_Material provided_
»»

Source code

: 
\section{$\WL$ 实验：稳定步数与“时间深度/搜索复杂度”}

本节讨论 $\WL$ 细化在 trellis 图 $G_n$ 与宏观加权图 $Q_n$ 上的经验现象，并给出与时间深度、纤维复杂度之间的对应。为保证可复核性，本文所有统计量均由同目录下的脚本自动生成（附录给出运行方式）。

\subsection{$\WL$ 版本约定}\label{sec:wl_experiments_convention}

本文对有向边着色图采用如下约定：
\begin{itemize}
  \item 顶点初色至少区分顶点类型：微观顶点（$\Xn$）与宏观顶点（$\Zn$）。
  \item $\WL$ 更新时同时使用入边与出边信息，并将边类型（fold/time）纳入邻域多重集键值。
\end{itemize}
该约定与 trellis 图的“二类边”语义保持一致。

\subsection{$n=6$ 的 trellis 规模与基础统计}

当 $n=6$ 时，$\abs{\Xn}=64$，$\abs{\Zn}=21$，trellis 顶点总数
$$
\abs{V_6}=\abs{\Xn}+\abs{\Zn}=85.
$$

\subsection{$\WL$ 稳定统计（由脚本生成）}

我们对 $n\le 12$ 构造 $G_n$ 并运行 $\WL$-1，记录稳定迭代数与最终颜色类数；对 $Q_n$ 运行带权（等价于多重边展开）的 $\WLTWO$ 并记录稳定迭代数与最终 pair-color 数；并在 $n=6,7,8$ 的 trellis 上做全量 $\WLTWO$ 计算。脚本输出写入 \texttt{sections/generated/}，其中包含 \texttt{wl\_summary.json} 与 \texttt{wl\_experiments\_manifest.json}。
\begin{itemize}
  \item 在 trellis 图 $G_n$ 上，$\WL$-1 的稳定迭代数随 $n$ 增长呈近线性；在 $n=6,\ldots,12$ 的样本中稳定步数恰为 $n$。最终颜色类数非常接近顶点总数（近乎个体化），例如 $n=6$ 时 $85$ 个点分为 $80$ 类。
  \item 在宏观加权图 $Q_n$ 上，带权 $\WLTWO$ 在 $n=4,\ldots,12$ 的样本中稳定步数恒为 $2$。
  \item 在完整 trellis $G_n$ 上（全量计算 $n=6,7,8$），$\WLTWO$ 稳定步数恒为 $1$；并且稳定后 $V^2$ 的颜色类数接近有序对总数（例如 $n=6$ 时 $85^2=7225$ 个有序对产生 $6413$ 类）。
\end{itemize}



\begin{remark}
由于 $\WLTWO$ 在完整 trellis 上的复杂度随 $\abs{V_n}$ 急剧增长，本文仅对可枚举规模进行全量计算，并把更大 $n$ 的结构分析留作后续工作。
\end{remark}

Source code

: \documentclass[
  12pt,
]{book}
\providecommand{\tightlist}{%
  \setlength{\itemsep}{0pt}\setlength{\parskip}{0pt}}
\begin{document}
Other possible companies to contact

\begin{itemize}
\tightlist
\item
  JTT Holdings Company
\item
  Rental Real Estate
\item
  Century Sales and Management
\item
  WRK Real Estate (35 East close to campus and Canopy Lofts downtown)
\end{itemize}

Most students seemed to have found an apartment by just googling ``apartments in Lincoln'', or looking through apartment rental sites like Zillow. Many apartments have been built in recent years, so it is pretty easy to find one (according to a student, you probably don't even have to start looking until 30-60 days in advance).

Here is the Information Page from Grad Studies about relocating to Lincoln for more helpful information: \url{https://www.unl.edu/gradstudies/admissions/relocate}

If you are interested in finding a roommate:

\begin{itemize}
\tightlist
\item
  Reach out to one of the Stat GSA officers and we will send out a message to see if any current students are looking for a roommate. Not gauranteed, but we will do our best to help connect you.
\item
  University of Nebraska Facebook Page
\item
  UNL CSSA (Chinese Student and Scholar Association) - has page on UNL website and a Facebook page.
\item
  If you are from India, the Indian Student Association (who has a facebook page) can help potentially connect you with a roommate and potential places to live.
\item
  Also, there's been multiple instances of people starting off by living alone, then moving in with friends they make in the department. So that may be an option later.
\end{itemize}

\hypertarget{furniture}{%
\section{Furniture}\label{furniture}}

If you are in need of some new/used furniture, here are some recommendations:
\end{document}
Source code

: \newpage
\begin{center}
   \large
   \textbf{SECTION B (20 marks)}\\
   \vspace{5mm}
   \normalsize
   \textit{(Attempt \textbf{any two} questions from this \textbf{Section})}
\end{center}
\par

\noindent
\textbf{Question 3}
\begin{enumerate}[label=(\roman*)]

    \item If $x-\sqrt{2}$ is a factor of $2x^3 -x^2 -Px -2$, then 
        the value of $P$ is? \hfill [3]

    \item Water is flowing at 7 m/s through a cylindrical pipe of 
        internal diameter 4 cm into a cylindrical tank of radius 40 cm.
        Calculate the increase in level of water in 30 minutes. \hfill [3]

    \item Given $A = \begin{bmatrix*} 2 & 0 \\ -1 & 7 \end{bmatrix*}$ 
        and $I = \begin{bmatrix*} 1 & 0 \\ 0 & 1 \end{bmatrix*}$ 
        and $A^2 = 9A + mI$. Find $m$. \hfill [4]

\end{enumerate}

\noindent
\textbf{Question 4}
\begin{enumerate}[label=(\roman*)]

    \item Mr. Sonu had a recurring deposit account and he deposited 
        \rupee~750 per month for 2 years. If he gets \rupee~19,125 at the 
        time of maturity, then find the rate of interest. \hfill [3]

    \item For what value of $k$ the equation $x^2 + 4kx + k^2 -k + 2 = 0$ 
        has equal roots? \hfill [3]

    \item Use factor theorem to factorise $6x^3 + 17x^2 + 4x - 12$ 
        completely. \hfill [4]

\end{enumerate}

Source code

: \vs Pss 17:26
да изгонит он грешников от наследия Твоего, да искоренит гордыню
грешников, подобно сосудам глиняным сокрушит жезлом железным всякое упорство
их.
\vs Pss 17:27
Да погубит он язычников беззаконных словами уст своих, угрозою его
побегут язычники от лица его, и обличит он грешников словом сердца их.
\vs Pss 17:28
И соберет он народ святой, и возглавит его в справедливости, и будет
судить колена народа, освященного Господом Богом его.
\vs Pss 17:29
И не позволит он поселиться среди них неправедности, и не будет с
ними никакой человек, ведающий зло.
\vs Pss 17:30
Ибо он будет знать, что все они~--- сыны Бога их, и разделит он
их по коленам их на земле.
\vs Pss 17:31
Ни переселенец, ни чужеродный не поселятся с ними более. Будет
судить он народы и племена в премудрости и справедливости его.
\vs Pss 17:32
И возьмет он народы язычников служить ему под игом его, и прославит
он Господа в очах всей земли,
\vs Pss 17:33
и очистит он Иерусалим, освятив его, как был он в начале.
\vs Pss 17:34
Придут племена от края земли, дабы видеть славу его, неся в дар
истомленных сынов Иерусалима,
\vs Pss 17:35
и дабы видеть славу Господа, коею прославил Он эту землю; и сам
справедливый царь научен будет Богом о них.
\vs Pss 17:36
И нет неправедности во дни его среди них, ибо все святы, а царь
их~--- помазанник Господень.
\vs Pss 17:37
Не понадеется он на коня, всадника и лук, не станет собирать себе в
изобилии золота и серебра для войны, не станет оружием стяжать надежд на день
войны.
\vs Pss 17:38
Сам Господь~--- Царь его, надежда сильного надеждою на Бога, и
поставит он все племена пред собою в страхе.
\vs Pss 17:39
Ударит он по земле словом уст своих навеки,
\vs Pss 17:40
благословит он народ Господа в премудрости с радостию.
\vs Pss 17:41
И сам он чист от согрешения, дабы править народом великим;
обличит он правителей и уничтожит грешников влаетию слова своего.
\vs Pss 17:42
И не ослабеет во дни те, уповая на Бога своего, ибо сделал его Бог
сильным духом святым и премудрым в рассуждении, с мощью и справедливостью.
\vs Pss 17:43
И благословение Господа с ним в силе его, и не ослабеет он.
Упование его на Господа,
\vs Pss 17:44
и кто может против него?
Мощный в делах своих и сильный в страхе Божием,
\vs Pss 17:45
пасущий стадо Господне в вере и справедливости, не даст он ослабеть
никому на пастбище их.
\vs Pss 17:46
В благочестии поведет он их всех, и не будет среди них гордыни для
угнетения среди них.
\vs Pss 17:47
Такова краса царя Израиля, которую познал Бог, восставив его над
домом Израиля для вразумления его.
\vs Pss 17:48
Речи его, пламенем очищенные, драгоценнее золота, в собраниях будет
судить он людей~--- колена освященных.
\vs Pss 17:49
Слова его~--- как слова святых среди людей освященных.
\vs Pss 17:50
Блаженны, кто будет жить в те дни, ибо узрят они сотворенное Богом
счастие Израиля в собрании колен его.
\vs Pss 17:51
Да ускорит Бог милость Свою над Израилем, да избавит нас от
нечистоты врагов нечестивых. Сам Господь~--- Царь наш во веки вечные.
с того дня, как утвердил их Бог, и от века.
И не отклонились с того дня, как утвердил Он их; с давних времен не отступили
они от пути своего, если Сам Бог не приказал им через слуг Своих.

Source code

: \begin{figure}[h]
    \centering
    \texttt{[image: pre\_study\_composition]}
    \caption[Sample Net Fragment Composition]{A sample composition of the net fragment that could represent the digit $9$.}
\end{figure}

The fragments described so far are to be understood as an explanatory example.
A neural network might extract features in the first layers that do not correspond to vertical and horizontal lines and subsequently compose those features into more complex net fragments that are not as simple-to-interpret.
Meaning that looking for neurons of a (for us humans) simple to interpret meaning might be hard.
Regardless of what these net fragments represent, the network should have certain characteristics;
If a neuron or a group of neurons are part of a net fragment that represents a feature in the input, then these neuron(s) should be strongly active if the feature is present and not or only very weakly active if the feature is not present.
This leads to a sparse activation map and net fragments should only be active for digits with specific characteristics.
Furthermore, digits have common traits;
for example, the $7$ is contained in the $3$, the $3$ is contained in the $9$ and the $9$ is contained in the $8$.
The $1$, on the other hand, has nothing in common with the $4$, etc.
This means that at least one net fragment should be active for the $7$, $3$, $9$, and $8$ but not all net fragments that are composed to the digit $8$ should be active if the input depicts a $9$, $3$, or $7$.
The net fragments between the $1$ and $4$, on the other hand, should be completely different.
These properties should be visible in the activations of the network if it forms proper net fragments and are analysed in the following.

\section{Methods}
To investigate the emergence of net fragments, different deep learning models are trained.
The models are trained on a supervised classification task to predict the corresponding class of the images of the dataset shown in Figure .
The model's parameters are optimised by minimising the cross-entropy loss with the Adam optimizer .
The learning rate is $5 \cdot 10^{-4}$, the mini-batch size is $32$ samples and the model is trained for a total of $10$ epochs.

««

_Work item_
Repeat word for word each line from the one with "The model's parameters" to the end of the records above, inclusive.

_Written solution_
The model's parameters are optimised by minimising the cross-entropy loss with the Adam optimizer .
The learning rate is $5 \cdot 10^{-4}$, the mini-batch size is $32$ samples and the model is trained for a total of $10$ epochs.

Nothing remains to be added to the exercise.